• _Work task_: Scan the entries below. Report each line where the string "normal" occurs.

• _Extracted data_:
******
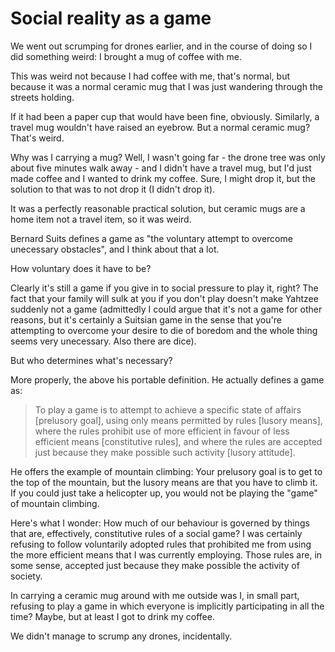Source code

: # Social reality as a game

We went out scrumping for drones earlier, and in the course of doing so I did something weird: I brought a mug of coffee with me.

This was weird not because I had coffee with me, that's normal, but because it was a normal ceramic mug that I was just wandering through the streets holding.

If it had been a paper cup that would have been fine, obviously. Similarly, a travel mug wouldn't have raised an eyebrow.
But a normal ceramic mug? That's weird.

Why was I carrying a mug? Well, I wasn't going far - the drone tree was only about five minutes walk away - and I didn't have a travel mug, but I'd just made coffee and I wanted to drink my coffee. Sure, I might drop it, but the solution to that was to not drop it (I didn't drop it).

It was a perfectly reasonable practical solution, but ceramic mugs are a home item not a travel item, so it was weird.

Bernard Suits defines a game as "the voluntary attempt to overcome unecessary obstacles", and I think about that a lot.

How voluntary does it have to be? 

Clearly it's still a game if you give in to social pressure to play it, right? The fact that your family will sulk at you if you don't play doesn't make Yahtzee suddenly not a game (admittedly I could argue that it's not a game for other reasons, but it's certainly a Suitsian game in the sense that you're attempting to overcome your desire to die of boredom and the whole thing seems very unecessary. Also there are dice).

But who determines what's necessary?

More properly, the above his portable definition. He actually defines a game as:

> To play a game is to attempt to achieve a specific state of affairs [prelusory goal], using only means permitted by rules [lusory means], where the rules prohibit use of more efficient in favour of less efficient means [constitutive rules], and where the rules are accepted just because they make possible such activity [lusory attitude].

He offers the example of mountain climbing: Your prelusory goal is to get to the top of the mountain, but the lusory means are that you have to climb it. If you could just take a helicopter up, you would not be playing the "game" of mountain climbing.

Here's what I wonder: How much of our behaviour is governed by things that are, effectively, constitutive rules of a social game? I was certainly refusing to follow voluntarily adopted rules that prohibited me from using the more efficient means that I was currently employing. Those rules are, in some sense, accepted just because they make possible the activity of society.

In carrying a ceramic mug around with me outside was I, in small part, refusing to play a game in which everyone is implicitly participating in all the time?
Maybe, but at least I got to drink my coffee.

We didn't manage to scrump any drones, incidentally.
******
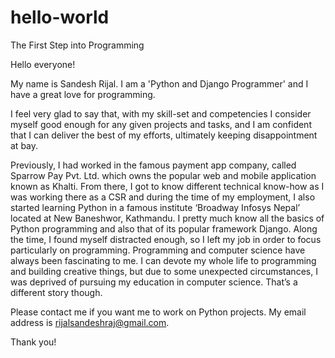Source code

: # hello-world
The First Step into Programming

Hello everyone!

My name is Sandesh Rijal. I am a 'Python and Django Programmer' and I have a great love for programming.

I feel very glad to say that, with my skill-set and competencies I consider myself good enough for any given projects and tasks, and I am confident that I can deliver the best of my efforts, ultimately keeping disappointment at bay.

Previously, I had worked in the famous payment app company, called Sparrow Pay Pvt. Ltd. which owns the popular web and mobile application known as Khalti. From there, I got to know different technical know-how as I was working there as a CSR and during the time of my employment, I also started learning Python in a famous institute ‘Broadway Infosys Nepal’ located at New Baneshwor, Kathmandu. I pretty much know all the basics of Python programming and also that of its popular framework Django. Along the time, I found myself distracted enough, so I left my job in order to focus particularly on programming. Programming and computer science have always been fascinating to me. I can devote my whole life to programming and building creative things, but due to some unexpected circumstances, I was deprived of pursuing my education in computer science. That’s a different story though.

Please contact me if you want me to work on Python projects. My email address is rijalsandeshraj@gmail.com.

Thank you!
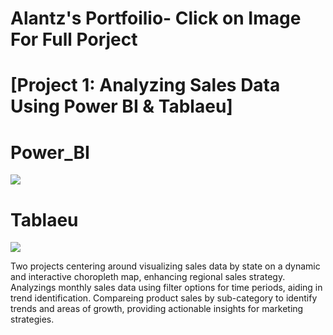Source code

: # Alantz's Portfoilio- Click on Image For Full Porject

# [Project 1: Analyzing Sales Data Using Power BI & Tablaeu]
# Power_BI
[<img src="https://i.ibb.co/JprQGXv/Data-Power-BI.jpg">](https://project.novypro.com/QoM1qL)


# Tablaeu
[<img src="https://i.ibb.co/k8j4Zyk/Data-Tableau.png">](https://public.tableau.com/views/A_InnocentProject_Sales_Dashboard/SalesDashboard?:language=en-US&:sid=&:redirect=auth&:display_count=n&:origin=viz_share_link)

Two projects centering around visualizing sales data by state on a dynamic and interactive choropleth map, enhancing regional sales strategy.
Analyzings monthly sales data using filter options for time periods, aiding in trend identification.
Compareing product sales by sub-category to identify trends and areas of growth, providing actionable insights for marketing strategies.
******
• _Completed exercise_:
This was weird not because I had coffee with me, that's normal, but because it was a normal ceramic mug that I was just wandering through the streets holding.
But a normal ceramic mug? That's weird.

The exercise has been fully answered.